Dziś, dość spontanicznie, pojechałam wyrobić paszport z nowym nazwiskiem.
Miałam podjechać tylko na badania zupełnie gdzie indziej, ale wychodząc z domu się jeszcze cofnęłam po papiery i fotę, bo w sumie jak się kulałam do centrum to może by się udało złożyć ten wniosek.
No i się udało – nie dość, że czekało na mnie miejsce parkingowe pod samym wejściem do Urzędu Wojewódzkiego, to jeszcze nie było nikogo w kolejce. Nawet urzędnicy między sobą rozmawiali, że tak spokojnego dnia od dawna nie było.
A ja już planowałam zrywać się na 7:30, bo rejestracja przez Internet mówiła, że skończyły się wolne miejsca i ogólnie spodziewałam się przedwakacyjnej masakry. A tu tak jakby mi życie rozłożyło czerwony dywan pod stopy =)
Ale nadal mi dziwnie jak się podpisuję nowym nazwiskiem. Choć i dziwnie i normalnie.
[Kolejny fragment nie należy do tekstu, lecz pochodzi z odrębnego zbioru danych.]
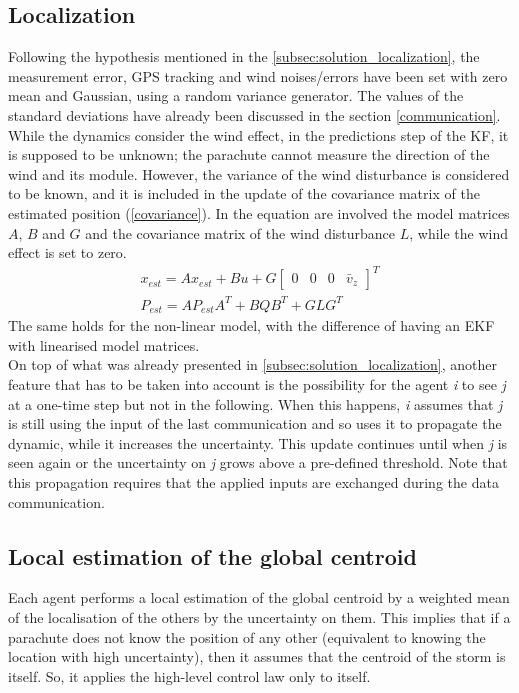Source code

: \subsection{Localization}
Following the hypothesis mentioned in the \autoref{subsec:solution_localization}, the measurement error, GPS tracking and wind noises/errors have been set with zero mean and Gaussian, using a random variance generator. The values of the standard deviations have already been discussed in the section \ref{communication}.\\
While the dynamics consider the wind effect, in the predictions step of the KF, it is supposed to be unknown; the parachute cannot measure the direction of the wind and its module. However, the variance of the wind disturbance is considered to be known, and it is included in the update of the covariance matrix of the estimated position (\ref{covariance}). In the equation are involved the model matrices $A$, $B$ and $G$ and the covariance matrix of the wind disturbance $L$, while the wind effect is set to zero.
\begin{gather}
    \label{prediction}
    x_{est} = Ax_{est}+Bu+G\begin{bmatrix}
        0 & 0 & 0 & \bar{v}_z
    \end{bmatrix}^T\\
    \label{covariance}
    P_{est} = AP_{est}A^T+BQB^T+GLG^T
\end{gather}
The same holds for the non-linear model, with the difference of having an EKF with linearised model matrices.\\
On top of what was already presented in \autoref{subsec:solution_localization}, another feature that has to be taken into account is the possibility for the agent \textit{i} to see \textit{j} at a one-time step but not in the following. When this happens, \textit{i} assumes that \textit{j} is still using the input of the last communication and so uses it to propagate the dynamic, while it increases the uncertainty. This update continues until when \textit{j} is seen again or the uncertainty on \textit{j} grows above a pre-defined threshold. Note that this propagation requires that the applied inputs are exchanged during the data communication.

\subsection{Local estimation of the global centroid}
Each agent performs a local estimation of the global centroid by a weighted mean of the localisation of the others by the uncertainty on them. This implies that if a parachute does not know the position of any other (equivalent to knowing the location with high uncertainty), then it assumes that the centroid of the storm is itself. So, it applies the high-level control law only to itself.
Ciągle mam jakiś dysonans poznawczy. Przecież wykręciłam swoje ścieżki życiowe w zupełnie inne strony, pozmieniało się prawie wszystko, pospełniałam tyle marzeń w tak krótkim czasie jak nigdy, a to nadal jest tak niesamowicie normalne. Gdzie te gromy z nieba, trąby archanielskie, gdzie emocje, motylki w brzuchu, trema, ściskanie w żołądku ze stresu?
Paradoksalnie to nie jest takie łatwe, żeby rozpoznać, że jest dobrze. Jesteśmy nauczeni, że życie musi nami szarpać, musi się coś w nas dziać. Jak wpływamy na wody spokojne i płaskie jak lustro to głupiejemy. Korci, żeby wetknąć patyk, wrzucić kamyk, żeby choć trochę zafalować, żeby coś się działo, coś nami bujało.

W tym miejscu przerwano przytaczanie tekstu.